Burt schaute wieder dorthin, wo das Kanu auseinandergerissen worden war. Ein paar Teile davon schwammen in einem weiten Umkreis auf dem See, der sich indessen schon wieder beruhigt und geglättet hatte. Das Gold war in der Tiefe versunken und für immer verloren. Und wenn die Revolvermänner nun noch den Trapper töten würden, dann würde es für sie nichts geben.

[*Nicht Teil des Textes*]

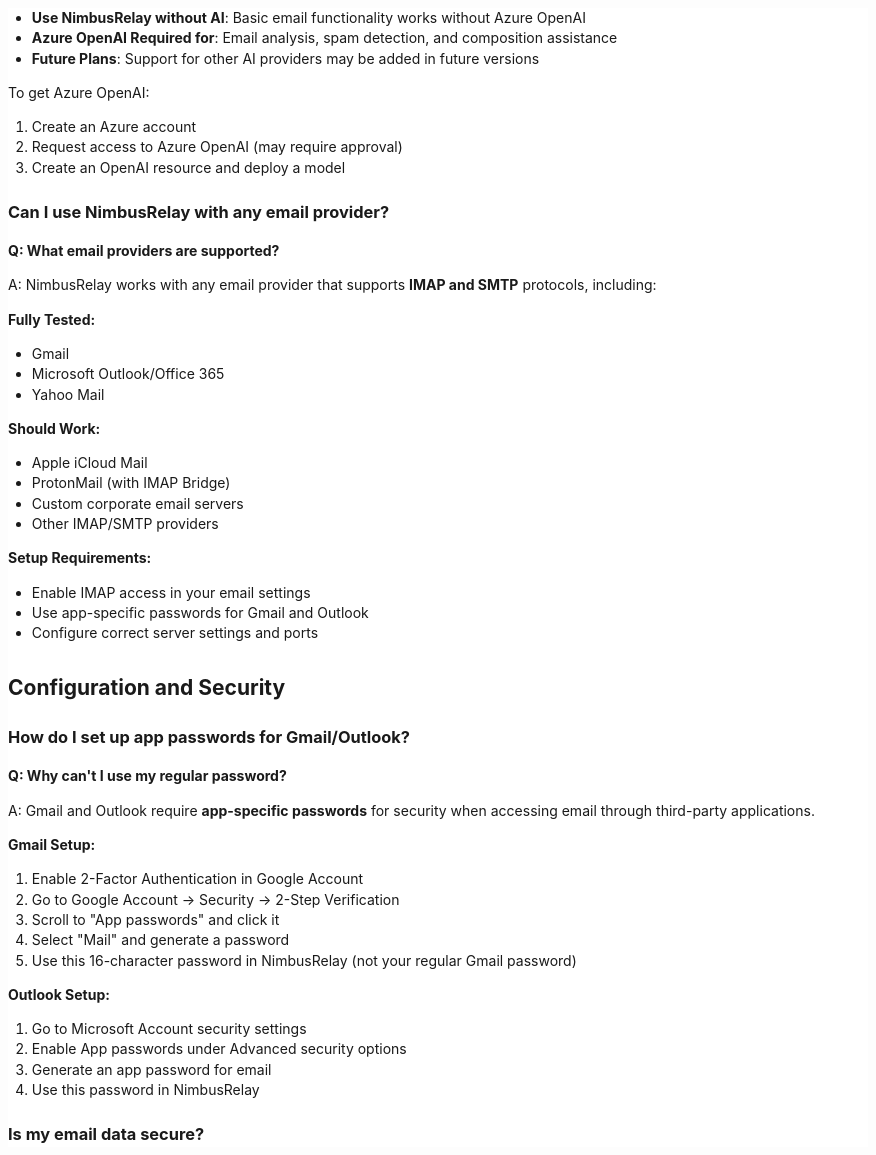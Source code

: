 - **Use NimbusRelay without AI**: Basic email functionality works without Azure OpenAI
- **Azure OpenAI Required for**: Email analysis, spam detection, and composition assistance
- **Future Plans**: Support for other AI providers may be added in future versions

To get Azure OpenAI:
1. Create an Azure account
2. Request access to Azure OpenAI (may require approval)
3. Create an OpenAI resource and deploy a model

### Can I use NimbusRelay with any email provider?

**Q: What email providers are supported?**

A: NimbusRelay works with any email provider that supports **IMAP and SMTP** protocols, including:

**Fully Tested:**
- Gmail
- Microsoft Outlook/Office 365
- Yahoo Mail

**Should Work:**
- Apple iCloud Mail
- ProtonMail (with IMAP Bridge)
- Custom corporate email servers
- Other IMAP/SMTP providers

**Setup Requirements:**
- Enable IMAP access in your email settings
- Use app-specific passwords for Gmail and Outlook
- Configure correct server settings and ports

## Configuration and Security

### How do I set up app passwords for Gmail/Outlook?

**Q: Why can't I use my regular password?**

A: Gmail and Outlook require **app-specific passwords** for security when accessing email through third-party applications.

**Gmail Setup:**
1. Enable 2-Factor Authentication in Google Account
2. Go to Google Account → Security → 2-Step Verification
3. Scroll to "App passwords" and click it
4. Select "Mail" and generate a password
5. Use this 16-character password in NimbusRelay (not your regular Gmail password)

**Outlook Setup:**
1. Go to Microsoft Account security settings
2. Enable App passwords under Advanced security options
3. Generate an app password for email
4. Use this password in NimbusRelay

### Is my email data secure?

Er schaute auf das Buschwerk im Osten, konnte aber die Revolvermänner nicht sehen. Noch war Burt unentschlossen und fragte sich, ob er sie nicht doch zur Vernunft bringen konnte. Minuten vergingen, bis er sah, wie sich die Büsche bewegten und die drei nassen Halunken keuchend aus dem Gestrüpp kamen.
Sie waren gerannt, blieben nun stehen, atmeten heftig und blickten ihn am Korral vorbei an. Sie hatten ihre Hüte verloren und die Haare klebten ihnen an den Köpfen.
„Was habt ihr denn?“, fragte Burt.
Green kam näher. Die beiden anderen folgten ihm.
„Hast du ihn gesehen?“
„Ich habe ein Blinken gesehen, mehr nicht.“
„Der hat das Kanu mit dem Presspulver gesprengt, das du ihm gebracht hast“, erwiderte Porter.
„Was soll denn das heißen?“ Burt wandte sich um, ging zur Hütte und setzte sich auf die Bank. Als er den Kopf hob, hatten die drei Kerle ihn bis auf drei Yard erreicht und ihre Revolver in den Händen. Die Mündungen waren auf ihn gerichtet.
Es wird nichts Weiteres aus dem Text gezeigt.